───── DATA FOR THE TASK ─────
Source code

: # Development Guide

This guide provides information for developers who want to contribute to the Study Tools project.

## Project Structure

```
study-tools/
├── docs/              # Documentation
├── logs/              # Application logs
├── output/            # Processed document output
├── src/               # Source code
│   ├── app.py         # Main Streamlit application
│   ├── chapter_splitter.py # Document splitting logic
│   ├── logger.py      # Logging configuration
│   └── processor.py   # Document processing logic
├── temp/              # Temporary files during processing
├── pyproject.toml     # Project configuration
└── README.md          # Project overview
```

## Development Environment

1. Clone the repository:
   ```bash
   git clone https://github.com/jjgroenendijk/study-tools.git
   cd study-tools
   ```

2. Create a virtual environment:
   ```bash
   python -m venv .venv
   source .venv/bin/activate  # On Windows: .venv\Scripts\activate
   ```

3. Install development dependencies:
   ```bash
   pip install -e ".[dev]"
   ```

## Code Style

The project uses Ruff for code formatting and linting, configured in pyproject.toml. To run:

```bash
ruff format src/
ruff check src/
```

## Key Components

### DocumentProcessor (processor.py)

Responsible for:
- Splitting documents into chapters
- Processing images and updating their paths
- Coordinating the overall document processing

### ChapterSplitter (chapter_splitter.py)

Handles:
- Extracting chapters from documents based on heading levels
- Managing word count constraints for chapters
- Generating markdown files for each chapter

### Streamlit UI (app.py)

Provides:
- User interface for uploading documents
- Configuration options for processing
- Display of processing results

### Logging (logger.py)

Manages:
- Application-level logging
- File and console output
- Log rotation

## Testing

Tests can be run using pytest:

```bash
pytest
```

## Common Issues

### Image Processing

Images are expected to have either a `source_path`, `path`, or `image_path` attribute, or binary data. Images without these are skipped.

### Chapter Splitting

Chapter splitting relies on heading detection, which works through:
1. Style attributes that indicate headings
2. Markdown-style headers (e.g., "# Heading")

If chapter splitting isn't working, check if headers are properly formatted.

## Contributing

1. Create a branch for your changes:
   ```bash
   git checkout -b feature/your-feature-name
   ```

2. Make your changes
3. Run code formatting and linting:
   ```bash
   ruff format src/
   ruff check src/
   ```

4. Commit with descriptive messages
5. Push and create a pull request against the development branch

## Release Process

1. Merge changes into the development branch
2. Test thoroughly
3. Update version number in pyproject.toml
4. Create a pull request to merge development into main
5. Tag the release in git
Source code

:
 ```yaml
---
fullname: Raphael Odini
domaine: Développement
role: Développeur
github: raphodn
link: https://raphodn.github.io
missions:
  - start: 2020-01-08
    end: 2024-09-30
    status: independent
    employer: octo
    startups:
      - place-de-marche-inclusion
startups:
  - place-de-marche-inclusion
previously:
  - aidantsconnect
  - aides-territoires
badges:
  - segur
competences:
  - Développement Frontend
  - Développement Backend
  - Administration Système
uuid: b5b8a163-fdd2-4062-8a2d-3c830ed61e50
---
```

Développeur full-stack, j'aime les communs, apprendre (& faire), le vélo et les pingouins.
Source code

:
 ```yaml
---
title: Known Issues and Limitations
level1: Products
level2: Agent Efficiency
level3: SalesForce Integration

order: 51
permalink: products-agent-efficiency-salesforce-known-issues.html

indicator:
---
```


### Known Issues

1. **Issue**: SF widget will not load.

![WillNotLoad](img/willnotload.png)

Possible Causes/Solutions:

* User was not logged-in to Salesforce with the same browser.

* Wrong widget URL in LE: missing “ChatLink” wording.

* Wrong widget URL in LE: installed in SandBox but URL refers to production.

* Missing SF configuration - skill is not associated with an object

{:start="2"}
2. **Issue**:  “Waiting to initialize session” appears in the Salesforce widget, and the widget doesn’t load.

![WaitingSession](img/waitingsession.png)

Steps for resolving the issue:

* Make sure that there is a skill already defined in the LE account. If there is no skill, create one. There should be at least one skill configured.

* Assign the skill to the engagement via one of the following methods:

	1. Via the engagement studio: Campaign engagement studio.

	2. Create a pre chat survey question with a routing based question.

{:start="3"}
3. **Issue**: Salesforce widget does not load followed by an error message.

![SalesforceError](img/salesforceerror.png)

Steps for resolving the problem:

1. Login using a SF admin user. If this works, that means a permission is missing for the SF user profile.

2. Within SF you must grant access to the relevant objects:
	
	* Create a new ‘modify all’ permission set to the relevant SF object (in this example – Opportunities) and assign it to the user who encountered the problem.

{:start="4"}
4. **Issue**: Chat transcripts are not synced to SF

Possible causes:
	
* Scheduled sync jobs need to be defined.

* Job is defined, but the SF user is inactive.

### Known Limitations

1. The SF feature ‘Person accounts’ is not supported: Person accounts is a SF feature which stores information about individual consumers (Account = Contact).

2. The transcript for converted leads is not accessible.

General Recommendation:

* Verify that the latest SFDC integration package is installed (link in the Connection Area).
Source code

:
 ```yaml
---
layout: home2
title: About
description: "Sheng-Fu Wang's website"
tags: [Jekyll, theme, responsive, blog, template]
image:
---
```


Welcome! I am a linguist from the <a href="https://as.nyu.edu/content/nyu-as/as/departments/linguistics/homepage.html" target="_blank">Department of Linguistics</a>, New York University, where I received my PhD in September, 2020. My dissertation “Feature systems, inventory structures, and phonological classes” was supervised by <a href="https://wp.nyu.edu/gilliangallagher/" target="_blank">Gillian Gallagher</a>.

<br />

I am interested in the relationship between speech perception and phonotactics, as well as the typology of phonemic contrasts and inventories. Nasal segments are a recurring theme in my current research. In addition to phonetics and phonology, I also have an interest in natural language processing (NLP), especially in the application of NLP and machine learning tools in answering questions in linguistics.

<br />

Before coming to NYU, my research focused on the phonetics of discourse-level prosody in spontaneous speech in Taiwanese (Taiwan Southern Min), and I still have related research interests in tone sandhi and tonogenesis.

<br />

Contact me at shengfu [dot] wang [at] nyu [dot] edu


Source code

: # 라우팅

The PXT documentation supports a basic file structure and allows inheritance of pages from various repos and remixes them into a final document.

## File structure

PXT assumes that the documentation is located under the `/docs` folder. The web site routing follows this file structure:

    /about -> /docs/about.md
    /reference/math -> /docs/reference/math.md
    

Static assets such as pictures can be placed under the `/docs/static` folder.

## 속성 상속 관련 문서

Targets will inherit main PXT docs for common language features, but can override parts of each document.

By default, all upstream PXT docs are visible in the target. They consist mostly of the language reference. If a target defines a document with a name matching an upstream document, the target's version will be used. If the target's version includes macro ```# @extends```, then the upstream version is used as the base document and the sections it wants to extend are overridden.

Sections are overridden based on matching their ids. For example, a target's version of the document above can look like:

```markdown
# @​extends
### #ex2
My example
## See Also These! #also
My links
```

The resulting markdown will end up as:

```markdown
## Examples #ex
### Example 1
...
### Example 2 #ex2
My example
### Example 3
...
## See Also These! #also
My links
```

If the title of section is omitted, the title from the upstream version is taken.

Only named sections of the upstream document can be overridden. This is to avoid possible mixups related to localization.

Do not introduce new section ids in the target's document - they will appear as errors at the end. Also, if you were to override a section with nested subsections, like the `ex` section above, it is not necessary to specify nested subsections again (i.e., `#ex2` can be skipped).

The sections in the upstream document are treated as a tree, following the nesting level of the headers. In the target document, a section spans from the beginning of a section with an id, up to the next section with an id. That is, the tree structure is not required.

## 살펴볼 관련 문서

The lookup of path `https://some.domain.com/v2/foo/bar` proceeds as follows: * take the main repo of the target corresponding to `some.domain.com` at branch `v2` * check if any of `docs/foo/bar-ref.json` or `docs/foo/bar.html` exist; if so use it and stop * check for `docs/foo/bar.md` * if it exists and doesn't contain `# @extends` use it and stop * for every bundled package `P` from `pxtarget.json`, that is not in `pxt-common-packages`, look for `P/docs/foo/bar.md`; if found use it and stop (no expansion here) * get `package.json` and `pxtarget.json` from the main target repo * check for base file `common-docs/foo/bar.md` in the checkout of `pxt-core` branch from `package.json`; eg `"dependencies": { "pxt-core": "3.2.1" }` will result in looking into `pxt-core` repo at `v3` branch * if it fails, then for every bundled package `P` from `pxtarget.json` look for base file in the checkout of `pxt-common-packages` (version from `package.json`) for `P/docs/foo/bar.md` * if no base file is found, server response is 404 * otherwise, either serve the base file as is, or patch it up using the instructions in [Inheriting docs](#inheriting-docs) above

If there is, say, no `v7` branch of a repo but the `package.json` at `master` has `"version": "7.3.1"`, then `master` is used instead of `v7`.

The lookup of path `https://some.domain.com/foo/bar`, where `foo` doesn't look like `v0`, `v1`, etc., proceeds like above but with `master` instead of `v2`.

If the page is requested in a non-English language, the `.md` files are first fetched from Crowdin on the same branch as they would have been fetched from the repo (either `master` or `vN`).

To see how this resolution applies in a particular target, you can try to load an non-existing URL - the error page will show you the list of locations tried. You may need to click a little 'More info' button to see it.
─────
**TASK ITEM**
Going through the records above line by line, count those that hold the word "same", and answer with the number only.

**TASK RESULT**
2